##### Provided records #####
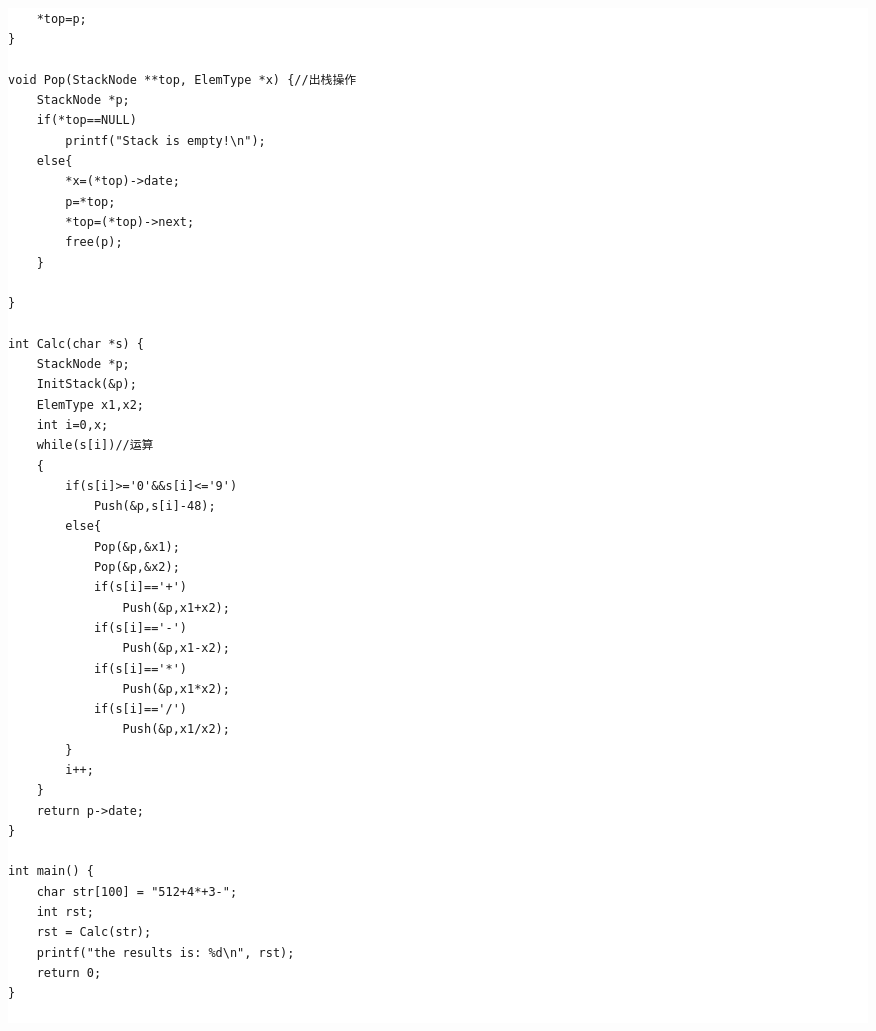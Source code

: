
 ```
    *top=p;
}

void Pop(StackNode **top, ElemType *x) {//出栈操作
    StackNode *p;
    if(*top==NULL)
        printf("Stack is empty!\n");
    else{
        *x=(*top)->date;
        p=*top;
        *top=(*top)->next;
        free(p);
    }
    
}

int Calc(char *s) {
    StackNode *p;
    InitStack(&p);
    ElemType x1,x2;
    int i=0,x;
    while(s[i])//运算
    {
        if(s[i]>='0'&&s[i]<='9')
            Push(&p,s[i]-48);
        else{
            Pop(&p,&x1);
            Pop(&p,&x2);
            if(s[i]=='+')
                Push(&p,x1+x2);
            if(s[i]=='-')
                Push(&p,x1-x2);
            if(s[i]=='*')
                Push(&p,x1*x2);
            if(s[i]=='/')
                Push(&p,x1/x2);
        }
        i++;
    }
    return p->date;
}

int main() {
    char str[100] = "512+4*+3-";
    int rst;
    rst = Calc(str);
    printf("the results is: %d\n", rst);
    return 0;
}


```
#####
##### Provided records #####
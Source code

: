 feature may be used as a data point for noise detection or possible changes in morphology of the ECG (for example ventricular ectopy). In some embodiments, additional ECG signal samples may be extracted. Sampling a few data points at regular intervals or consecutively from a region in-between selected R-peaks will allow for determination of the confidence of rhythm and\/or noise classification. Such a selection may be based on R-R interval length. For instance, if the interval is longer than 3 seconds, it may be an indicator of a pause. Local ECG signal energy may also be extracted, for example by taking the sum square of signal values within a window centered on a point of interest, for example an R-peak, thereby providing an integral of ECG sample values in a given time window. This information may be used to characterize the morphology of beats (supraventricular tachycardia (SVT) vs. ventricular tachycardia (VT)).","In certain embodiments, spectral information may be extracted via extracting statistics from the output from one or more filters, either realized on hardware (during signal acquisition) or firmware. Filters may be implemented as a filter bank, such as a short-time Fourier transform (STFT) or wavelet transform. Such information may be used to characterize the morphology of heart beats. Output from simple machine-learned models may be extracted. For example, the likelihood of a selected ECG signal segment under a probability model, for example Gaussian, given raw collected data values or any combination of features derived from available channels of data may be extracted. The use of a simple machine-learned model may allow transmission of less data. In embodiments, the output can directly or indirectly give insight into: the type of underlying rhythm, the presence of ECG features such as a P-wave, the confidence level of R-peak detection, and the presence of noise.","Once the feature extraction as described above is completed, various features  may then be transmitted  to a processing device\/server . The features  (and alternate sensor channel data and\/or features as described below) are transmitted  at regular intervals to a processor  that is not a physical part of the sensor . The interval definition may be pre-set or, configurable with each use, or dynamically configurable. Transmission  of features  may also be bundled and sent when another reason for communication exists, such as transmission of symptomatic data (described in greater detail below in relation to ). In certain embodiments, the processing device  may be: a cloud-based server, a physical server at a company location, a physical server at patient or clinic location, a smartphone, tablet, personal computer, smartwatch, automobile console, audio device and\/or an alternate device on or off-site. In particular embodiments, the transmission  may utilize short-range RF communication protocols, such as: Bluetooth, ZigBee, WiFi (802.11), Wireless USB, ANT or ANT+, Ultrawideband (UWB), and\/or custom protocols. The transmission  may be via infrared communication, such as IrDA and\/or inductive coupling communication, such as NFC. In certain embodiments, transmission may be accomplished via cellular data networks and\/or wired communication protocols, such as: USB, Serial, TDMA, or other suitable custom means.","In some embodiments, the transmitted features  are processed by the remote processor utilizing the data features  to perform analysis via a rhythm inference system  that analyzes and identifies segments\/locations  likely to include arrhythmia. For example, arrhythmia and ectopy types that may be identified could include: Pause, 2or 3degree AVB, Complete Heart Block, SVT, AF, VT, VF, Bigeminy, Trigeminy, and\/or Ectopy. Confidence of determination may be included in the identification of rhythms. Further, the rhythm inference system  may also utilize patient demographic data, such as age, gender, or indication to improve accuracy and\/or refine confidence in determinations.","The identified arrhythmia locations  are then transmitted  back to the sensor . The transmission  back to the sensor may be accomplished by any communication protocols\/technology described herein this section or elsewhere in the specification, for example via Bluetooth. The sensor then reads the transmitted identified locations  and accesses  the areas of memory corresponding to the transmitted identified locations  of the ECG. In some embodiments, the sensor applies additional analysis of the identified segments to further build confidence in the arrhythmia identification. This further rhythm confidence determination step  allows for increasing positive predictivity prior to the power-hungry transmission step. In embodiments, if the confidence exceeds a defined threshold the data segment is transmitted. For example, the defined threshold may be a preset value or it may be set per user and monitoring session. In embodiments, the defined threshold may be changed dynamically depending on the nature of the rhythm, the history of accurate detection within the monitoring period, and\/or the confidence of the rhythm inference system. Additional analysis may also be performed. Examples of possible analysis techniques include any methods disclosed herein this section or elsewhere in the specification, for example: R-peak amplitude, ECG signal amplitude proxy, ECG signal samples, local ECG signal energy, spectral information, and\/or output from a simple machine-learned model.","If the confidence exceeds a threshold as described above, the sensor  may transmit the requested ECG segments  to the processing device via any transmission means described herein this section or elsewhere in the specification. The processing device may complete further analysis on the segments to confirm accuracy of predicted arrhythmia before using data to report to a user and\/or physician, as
#####
» **Task details**
Using the records above, copy every line that has the word "Push" in it.

» **Expected answer**
            Push(&p,s[i]-48);
                Push(&p,x1+x2);
                Push(&p,x1-x2);
                Push(&p,x1*x2);
                Push(&p,x1/x2);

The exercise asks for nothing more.